Bootstrapped+tested on aarch64-linux-gnu.
Does the attached patch look OK ?
Signed-off-by: Prathamesh Kulkarni <[email protected]>
Thanks,
Prathamesh
>
> Thanks,
> Harald
>
>
> > Signed-off-by: Prathamesh Kulkarni <[email protected]>
> >
> > Thanks,
> > Prathamesh
Lower zeroing array assignment to memset for allocatable arrays.
gcc/fortran/ChangeLog:
* trans-expr.cc (gfc_trans_zero_assign): Handle allocatable arrays.
gcc/testsuite/ChangeLog:
* gfortran.dg/array_memset_3.f90: New test.
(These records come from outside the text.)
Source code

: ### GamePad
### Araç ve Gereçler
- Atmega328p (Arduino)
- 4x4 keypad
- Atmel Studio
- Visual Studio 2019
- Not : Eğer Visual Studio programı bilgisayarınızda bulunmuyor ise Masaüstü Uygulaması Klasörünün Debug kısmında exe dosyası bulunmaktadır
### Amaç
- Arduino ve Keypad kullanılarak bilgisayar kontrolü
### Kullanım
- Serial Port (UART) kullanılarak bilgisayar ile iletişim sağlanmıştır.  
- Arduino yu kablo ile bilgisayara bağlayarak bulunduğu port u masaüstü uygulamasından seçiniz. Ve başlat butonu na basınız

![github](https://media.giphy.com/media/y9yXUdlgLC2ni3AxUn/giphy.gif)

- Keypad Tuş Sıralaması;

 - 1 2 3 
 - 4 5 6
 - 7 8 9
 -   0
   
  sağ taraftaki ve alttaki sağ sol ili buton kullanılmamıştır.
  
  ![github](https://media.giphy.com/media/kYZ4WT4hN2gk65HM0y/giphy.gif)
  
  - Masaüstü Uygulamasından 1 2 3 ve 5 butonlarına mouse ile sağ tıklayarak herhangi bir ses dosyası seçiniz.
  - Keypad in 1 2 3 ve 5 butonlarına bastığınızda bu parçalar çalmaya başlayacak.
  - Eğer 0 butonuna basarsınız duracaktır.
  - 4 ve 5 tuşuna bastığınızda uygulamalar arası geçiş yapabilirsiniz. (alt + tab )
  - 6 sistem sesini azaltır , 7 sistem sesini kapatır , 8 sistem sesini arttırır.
Signed-off-by: Prathamesh Kulkarni <[email protected]>
diff --git a/gcc/fortran/trans-expr.cc b/gcc/fortran/trans-expr.cc
index 477c2720187..f9a7f70b2a3 100644
--- a/gcc/fortran/trans-expr.cc
+++ b/gcc/fortran/trans-expr.cc
@@ -11515,18 +11515,24 @@ gfc_trans_zero_assign (gfc_expr * expr)
type = TREE_TYPE (dest);
if (POINTER_TYPE_P (type))
type = TREE_TYPE (type);
- if (!GFC_ARRAY_TYPE_P (type))
- return NULL_TREE;
-
- /* Determine the length of the array. */
- len = GFC_TYPE_ARRAY_SIZE (type);
- if (!len || TREE_CODE (len) != INTEGER_CST)
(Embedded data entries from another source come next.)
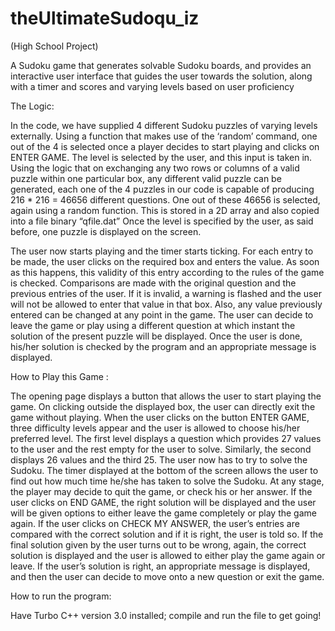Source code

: theUltimateSudoqu_iz
====================

(High School Project)

A Sudoku game that generates solvable Sudoku boards, and provides an interactive user interface that guides the user towards the solution, along with a timer and scores and varying levels based on user proficiency 

The Logic:

   In the code, we have supplied 4 different Sudoku puzzles of varying levels externally. Using a function that makes use of the ‘random’ command, one out of the 4 is selected once a player decides to start playing and clicks on ENTER GAME. The level is selected by the user, and this input is taken in. Using the logic that on exchanging any two rows or columns of a valid puzzle within one particular box, any different valid puzzle can be generated, each one of the 4 puzzles in our code is capable of producing 216 * 216 = 46656 different questions. One out of these 46656 is selected, again using a random function. This is stored in a 2D array and also copied into a file binary “qfile.dat” Once the level is specified by the user, as said before, one puzzle is displayed on the screen. 

   The user now starts playing and the timer starts ticking. For each entry to be made, the user clicks on the required box and enters the value. As soon as this happens, this validity of this entry according to the rules of the game is checked. Comparisons are made with the original question and the previous entries of the user. If it is invalid, a warning is flashed and the user will not be allowed to enter that value in that box. Also, any value previously entered can be changed at any point in the game. The user can decide to leave the game or play using a different question at which instant the solution of the present puzzle will be displayed. Once the user is done, his/her solution is checked by the program and an appropriate message is displayed.



How to Play this Game :

The opening page displays a button that allows the user to start playing the game. On clicking outside the displayed box, the user can directly exit the game without playing. When the user clicks on the button ENTER GAME, three difficulty levels appear and the user is allowed to choose his/her preferred level. 
The first level displays a question which provides 27 values to the user and the rest empty for the user to solve. Similarly, the second displays 26 values and the third 25. 
The user now has to try to solve the Sudoku. The timer displayed at the bottom of the screen allows the user to find out how much time he/she has taken to solve the Sudoku. At any stage, the player may decide to quit the game, or check his or her answer. If the user clicks on END GAME, the right solution will be displayed and the user will be given options to either leave the game completely or play the game again. If the user clicks on CHECK MY ANSWER, the user’s entries are compared with the correct solution and if it is right, the user is told so. If the final solution given by the user turns out to be wrong, again, the correct solution is displayed and the user is allowed to either play the game again or leave. If the user’s solution is right, an appropriate message is displayed, and then the user can decide to move onto a new question or exit the game.

How to run the program:

Have Turbo C++ version 3.0 installed; compile and run the file to get going!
+ if (GFC_ARRAY_TYPE_P (type))
+ {
+ /* Determine the length of the array. */
+ len = GFC_TYPE_ARRAY_SIZE (type);
+ if (!len || TREE_CODE (len) != INTEGER_CST)
+ return NULL_TREE;
+ }
+ else if (GFC_DESCRIPTOR_TYPE_P (type)
+ && gfc_is_simply_contiguous (expr, true, false))
+ {
+ if (POINTER_TYPE_P (TREE_TYPE (dest)))
+ dest = build_fold_indirect_ref_loc (input_location, dest);
+ len = gfc_conv_descriptor_size (dest, GFC_TYPE_ARRAY_RANK (type));
+ dest = gfc_conv_descriptor_data_get (dest);
+ }
+ else
return NULL_TREE;
- tmp = TYPE_SIZE_UNIT (gfc_get_element_type (type));
- len = fold_build2_loc (input_location, MULT_EXPR, gfc_array_index_type, len,
- fold_convert (gfc_array_index_type, tmp));
-
/* If we are zeroing a local array avoid taking its address by emitting
a = {} instead. */
if (!POINTER_TYPE_P (TREE_TYPE (dest)))
@@ -11534,6 +11540,11 @@ gfc_trans_zero_assign (gfc_expr * expr)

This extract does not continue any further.